[WORK INSTRUCTIONS] Could you filter the records below down to the lines that include the word "theme"?
(DATA FOR ANALYSIS begins)
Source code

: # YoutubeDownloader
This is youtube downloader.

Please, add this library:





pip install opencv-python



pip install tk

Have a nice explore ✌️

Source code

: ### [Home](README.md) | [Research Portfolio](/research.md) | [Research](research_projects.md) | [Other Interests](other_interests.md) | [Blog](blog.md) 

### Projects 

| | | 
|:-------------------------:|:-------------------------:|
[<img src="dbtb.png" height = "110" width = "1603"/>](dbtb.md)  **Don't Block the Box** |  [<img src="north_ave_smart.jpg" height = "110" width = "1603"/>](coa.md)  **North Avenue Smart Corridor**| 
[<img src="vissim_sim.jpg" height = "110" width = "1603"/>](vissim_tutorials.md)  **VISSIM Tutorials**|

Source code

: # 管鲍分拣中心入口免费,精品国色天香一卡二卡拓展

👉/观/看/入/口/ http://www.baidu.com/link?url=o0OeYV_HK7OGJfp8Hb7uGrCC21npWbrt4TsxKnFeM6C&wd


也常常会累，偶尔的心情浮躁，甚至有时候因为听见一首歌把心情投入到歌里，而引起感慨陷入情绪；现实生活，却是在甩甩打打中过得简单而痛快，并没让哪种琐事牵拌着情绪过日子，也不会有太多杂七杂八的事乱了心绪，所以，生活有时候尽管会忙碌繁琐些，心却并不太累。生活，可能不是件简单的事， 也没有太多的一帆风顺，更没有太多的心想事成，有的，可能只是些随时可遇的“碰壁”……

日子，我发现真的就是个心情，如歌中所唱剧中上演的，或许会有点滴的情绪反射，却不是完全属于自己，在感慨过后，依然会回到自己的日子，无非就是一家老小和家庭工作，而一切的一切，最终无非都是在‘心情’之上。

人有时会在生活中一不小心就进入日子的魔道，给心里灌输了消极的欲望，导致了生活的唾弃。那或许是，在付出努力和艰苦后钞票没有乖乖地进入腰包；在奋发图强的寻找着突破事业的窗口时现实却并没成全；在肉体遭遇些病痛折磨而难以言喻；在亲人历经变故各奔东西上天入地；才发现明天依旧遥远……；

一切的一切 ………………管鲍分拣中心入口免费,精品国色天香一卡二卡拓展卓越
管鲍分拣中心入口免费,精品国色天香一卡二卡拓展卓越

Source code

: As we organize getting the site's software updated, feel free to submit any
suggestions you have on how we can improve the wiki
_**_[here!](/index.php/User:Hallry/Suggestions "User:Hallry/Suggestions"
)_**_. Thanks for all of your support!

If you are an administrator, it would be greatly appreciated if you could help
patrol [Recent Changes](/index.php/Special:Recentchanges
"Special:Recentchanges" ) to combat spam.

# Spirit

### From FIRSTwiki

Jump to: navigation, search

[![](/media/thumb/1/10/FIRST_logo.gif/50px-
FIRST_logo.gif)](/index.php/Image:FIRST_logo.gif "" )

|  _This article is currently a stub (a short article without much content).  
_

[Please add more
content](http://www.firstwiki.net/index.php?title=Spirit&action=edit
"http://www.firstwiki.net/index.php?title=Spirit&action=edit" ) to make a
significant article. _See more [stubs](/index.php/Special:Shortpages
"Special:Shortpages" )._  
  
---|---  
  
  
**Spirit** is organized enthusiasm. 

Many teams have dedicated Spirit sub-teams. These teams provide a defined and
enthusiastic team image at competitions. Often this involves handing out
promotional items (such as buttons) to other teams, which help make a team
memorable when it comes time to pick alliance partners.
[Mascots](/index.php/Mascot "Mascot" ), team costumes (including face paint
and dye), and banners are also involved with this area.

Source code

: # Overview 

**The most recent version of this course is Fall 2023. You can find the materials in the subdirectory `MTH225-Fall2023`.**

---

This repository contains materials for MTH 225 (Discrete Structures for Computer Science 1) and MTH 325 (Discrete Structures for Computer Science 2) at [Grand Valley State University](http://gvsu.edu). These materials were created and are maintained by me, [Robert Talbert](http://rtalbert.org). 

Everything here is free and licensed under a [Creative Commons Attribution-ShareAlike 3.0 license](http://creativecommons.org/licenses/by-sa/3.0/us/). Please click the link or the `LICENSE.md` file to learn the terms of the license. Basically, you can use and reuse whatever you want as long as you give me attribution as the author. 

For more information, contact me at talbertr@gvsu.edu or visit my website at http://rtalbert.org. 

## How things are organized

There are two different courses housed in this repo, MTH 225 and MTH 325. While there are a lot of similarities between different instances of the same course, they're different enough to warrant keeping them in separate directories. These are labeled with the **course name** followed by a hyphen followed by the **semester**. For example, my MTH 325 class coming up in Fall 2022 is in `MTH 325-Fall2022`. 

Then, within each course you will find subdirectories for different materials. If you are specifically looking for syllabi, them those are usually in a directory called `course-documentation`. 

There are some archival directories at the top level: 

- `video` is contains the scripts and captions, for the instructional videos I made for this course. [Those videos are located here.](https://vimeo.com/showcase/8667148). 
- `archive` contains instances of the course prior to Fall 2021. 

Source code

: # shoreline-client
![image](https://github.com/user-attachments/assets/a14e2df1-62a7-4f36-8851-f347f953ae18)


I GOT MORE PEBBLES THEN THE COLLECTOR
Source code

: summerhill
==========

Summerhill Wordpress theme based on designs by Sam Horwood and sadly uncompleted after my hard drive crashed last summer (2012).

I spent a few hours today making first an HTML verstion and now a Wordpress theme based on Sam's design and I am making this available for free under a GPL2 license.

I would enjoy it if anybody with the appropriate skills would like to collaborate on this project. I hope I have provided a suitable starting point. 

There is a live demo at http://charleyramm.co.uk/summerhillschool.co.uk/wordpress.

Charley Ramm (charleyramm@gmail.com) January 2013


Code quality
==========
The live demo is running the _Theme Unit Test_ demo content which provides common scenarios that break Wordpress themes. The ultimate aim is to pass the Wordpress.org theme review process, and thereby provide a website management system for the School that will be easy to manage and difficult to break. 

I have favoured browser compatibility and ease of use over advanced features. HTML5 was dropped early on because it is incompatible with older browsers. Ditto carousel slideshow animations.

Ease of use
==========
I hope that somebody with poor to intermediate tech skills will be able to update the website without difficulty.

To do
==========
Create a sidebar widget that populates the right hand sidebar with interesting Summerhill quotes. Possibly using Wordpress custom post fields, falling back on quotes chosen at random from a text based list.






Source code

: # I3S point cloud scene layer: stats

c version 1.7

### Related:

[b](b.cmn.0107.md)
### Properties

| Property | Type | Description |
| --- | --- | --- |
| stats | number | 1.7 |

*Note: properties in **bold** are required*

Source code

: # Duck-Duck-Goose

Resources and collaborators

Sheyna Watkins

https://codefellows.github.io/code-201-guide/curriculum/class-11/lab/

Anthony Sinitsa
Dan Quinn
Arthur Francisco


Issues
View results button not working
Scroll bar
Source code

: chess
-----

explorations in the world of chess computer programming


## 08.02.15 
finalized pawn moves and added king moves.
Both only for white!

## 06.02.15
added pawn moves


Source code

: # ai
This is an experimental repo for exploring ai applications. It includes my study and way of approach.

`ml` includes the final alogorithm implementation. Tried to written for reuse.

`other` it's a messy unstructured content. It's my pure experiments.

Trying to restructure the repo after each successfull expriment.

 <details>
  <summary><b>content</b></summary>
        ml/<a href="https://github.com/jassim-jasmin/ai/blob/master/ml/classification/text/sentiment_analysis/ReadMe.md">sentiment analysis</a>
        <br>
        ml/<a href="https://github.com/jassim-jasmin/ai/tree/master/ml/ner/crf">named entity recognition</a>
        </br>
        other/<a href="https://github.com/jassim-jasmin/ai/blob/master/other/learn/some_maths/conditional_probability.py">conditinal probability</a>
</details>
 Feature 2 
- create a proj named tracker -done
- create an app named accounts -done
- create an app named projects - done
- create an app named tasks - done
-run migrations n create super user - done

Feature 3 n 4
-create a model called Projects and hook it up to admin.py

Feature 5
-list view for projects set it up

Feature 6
(DATA FOR ANALYSIS ends)
[RESPONSE AREA]
Summerhill Wordpress theme based on designs by Sam Horwood and sadly uncompleted after my hard drive crashed last summer (2012).
I spent a few hours today making first an HTML verstion and now a Wordpress theme based on Sam's design and I am making this available for free under a GPL2 license.
The live demo is running the _Theme Unit Test_ demo content which provides common scenarios that break Wordpress themes. The ultimate aim is to pass the Wordpress.org theme review process, and thereby provide a website management system for the School that will be easy to manage and difficult to break. 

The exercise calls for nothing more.